Work request: Bring together all lines of the material below that contain the string "with".

Working data:

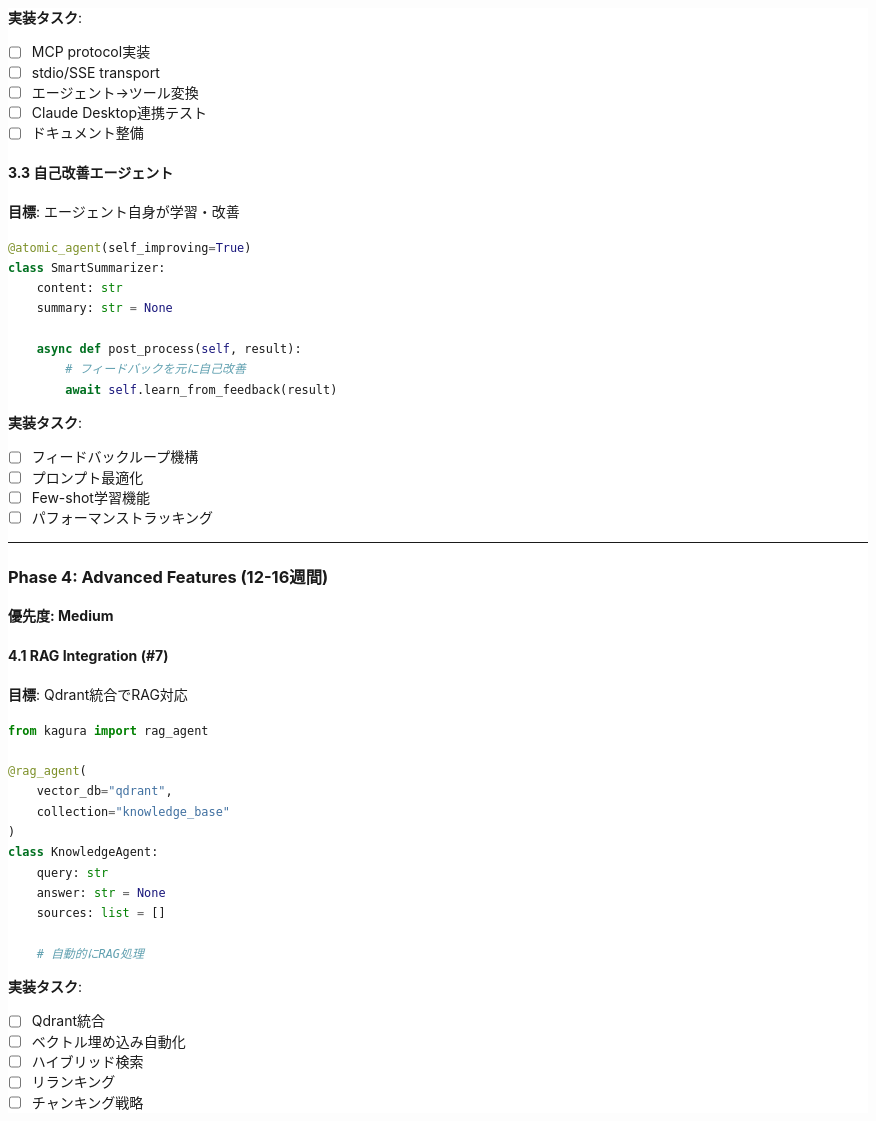 **実装タスク**:
- [ ] MCP protocol実装
- [ ] stdio/SSE transport
- [ ] エージェント→ツール変換
- [ ] Claude Desktop連携テスト
- [ ] ドキュメント整備

#### 3.3 自己改善エージェント

**目標**: エージェント自身が学習・改善

```python
@atomic_agent(self_improving=True)
class SmartSummarizer:
    content: str
    summary: str = None

    async def post_process(self, result):
        # フィードバックを元に自己改善
        await self.learn_from_feedback(result)
```

**実装タスク**:
- [ ] フィードバックループ機構
- [ ] プロンプト最適化
- [ ] Few-shot学習機能
- [ ] パフォーマンストラッキング

---

### Phase 4: Advanced Features (12-16週間)

**優先度: Medium**

#### 4.1 RAG Integration (#7)

**目標**: Qdrant統合でRAG対応

```python
from kagura import rag_agent

@rag_agent(
    vector_db="qdrant",
    collection="knowledge_base"
)
class KnowledgeAgent:
    query: str
    answer: str = None
    sources: list = []

    # 自動的にRAG処理
```

**実装タスク**:
- [ ] Qdrant統合
- [ ] ベクトル埋め込み自動化
- [ ] ハイブリッド検索
- [ ] リランキング
- [ ] チャンキング戦略
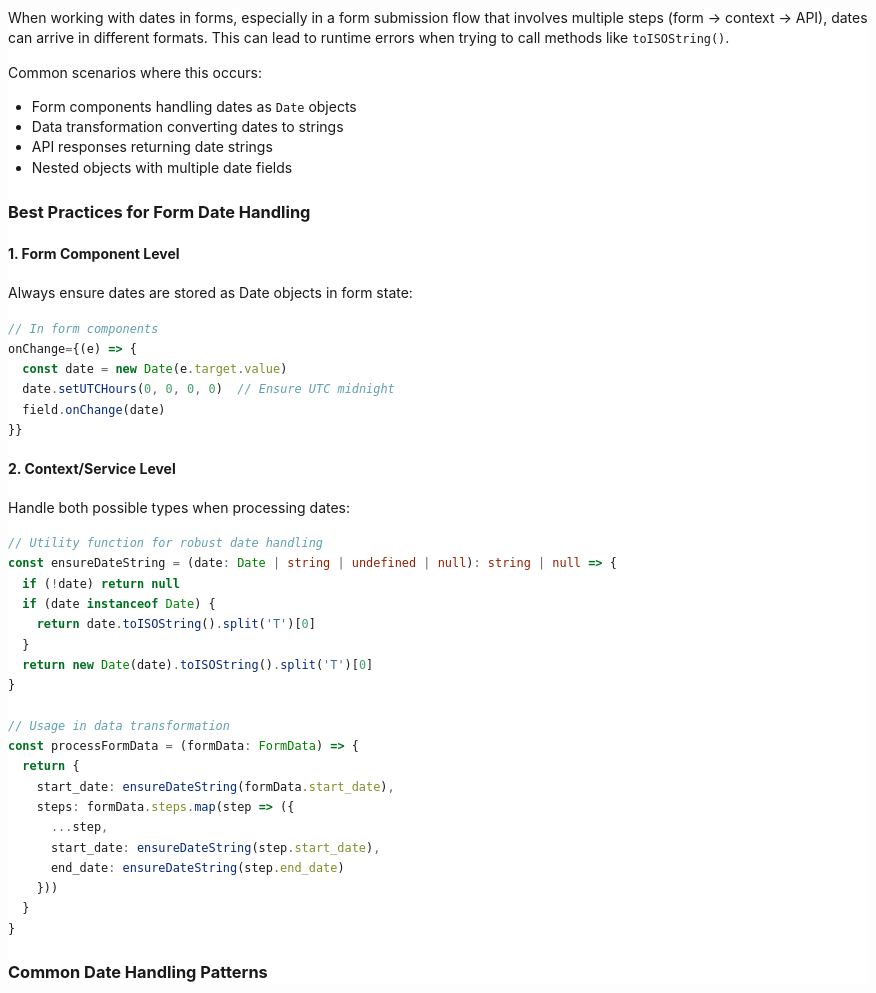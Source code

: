 When working with dates in forms, especially in a form submission flow that involves multiple steps (form → context → API), dates can arrive in different formats. This can lead to runtime errors when trying to call methods like `toISOString()`.

Common scenarios where this occurs:
- Form components handling dates as `Date` objects
- Data transformation converting dates to strings
- API responses returning date strings
- Nested objects with multiple date fields

### Best Practices for Form Date Handling

#### 1. Form Component Level

Always ensure dates are stored as Date objects in form state:

```typescript
// In form components
onChange={(e) => {
  const date = new Date(e.target.value)
  date.setUTCHours(0, 0, 0, 0)  // Ensure UTC midnight
  field.onChange(date)
}}
```

#### 2. Context/Service Level

Handle both possible types when processing dates:

```typescript
// Utility function for robust date handling
const ensureDateString = (date: Date | string | undefined | null): string | null => {
  if (!date) return null
  if (date instanceof Date) {
    return date.toISOString().split('T')[0]
  }
  return new Date(date).toISOString().split('T')[0]
}

// Usage in data transformation
const processFormData = (formData: FormData) => {
  return {
    start_date: ensureDateString(formData.start_date),
    steps: formData.steps.map(step => ({
      ...step,
      start_date: ensureDateString(step.start_date),
      end_date: ensureDateString(step.end_date)
    }))
  }
}
```

### Common Date Handling Patterns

Answer section:
: When working with dates in forms, especially in a form submission flow that involves multiple steps (form → context → API), dates can arrive in different formats. This can lead to runtime errors when trying to call methods like `toISOString()`.
- Nested objects with multiple date fields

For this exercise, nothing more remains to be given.